Колин Харрисон - Кубинский зал
Признаки и приметы красивой женщины постоянно меняются по мере того, как я становлюсь старше, поскольку теперь я замечаю в женщинах то, на что в более молодом возрасте не обратил бы внимания. Лет двадцать назад я бы ни за что не назвал Элисон Спаркс красивой, но она была красива. Быть может, не в чем-то конкретном, но в целом. Больше всего мне импонировала ее уверенность, упорство, стремление сделать все по-своему и никак иначе. Казалось, ее постоянно переполняют ехидство, неистовая ярость и сексуальное желание. Она договаривалась, решала проблемы, принимала решения. Она поминутно смотрела на часы, старалась держать спину прямо и следила за тем, чтобы на зубах не было следов размазавшейся помады. У ресторана было несколько сотен постоянных клиентов, которые время от времени исчезали, потом через различные промежутки времени снова появлялись, но Элисон помнила их всех, помнила даже их любимые напитки и то, насколько сильно прожаренный бифштекс они предпочитают. Стейкхаус был ее сценой, и она (а вовсе не шеф-повар) была его истинной звездой. Одетая в темно-синий костюм строгого покроя, держа в руке планшетку с пружинным зажимом, под который были подсунуты счета от поставщиков или прайс-листы оптового виноторговца, она обходила зал с таким видом, словно здесь ей принадлежит все, включая и самого владельца — ссохшегося восьмидесятилетнего старика с печеночного цвета лицом по фамилии Липпер, который раз в неделю появлялся в зале в своем инвалидном кресле, пожимал руки всему персоналу без разбора, щипал за попку официантку-другую и выпивал бокал «Мерло», после чего цветная сиделка снова увозила его восвояси. Судя по всему, Липпер был абсолютно уверен, что Элисон сумеет выжать из заведения максимум прибыли, и она оправдывала его доверие.

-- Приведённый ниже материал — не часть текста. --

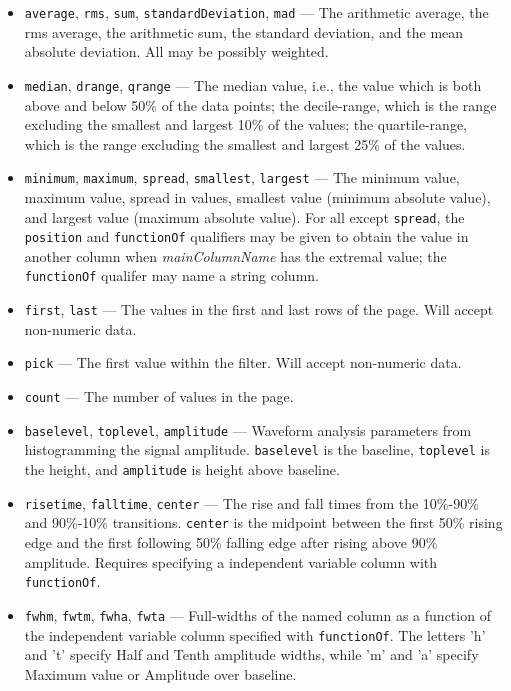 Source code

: \begin{itemize}
\begin{itemize}
\begin{itemize}
\begin{itemize}
\item {\tt average}, {\tt rms}, {\tt sum}, {\tt standardDeviation}, {\tt mad} --- The arithmetic average, 
the rms average, the arithmetic sum, the standard deviation, and the mean absolute deviation.  All may be possibly
weighted.
\item {\tt median}, {\tt drange}, {\tt qrange} --- The median value, i.e., the value which is both above and below
50\% of the data points; the decile-range, which is the range excluding the smallest and largest 10\% of the values;
the quartile-range, which is the range excluding the smallest and largest 25\% of the values.
\item {\tt minimum}, {\tt maximum}, {\tt spread}, {\tt smallest}, {\tt largest} --- 
The minimum value, maximum value, spread in values, smallest value (minimum absolute value), and largest value
(maximum absolute value).  For all except {\tt spread}, the {\tt position} and {\tt functionOf} qualifiers may be
given to obtain the value in another column when {\em mainColumnName} has the extremal value; the {\tt functionOf} qualifer may name a string column.

\item {\tt first}, {\tt last} --- The values in the first and last rows of the page.  Will accept non-numeric
data.
\item {\tt pick} --- The first value within the filter.  Will accept non-numeric data.
\item {\tt count} ---  The number of values in the page.
\item {\tt baselevel}, {\tt toplevel}, {\tt amplitude} --- Waveform analysis parameters from histogramming
the signal amplitude.  {\tt baselevel} is the baseline, {\tt toplevel} is the height, and {\tt amplitude}
is height above baseline.

\item {\tt risetime}, {\tt falltime}, {\tt center} --- The rise and fall times from the 10\%-90\% and
90\%-10\% transitions.  {\tt center} is the midpoint between the first 50\% rising edge and the first following 50\%
falling edge after rising above 90\% amplitude.  Requires specifying a independent variable column with {\tt
functionOf}.

\item {\tt fwhm}, {\tt fwtm}, {\tt fwha}, {\tt fwta} --- Full-widths of the named column as a function
of the independent variable column specified with {\tt functionOf}.  The letters 'h' and 't' specify Half and Tenth
amplitude widths, while 'm' and 'a' specify Maximum value or Amplitude over baseline.


\end{itemize}
\end{itemize}
\end{itemize}
\end{itemize}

Меня, кстати, Элисон привечала еще и потому, что я не спорил с официантками и всегда оставлял щедрые чаевые. Нанимая новую официантку или помощника, Элисон всегда указывала на столик № 17 и предупреждала, что я — постоянный клиент, который здесь постоянно обедает и ужинает, пропуская не больше одного-двух дней в неделю (не считая, естественно, понедельников, когда после уикэнда ресторан был до вечера закрыт на уборку). Обслуживающему персоналу таким образом предписывалось терпимо относиться к стопкам газет и непонятных книг на моем столе, так что уже через несколько месяцев я превратился в одну из неброских примет этого места. Даже если меня не было за столиком, я продолжал незримо заполнять пустое место. Официантки и сборщики грязной посуды приходили и уходили, их увольняли и нанимали новых, а я все так же появлялся за семнадцатым столиком и в обед, и — часто — вечером, и все, кто видел меня впервые, несомненно, принимали меня за адвоката или бизнесмена средней руки, а отнюдь не за человека, которому больше нечем заняться. Впрочем, то, что я так часто приходил в ресторан обедать или ужинать, могло кое-кому показаться странным; понимая это, я буквально заставлял себя пропустить очередной визит, стараясь скрыть, как неожиданно и глубоко я привязался к этому месту.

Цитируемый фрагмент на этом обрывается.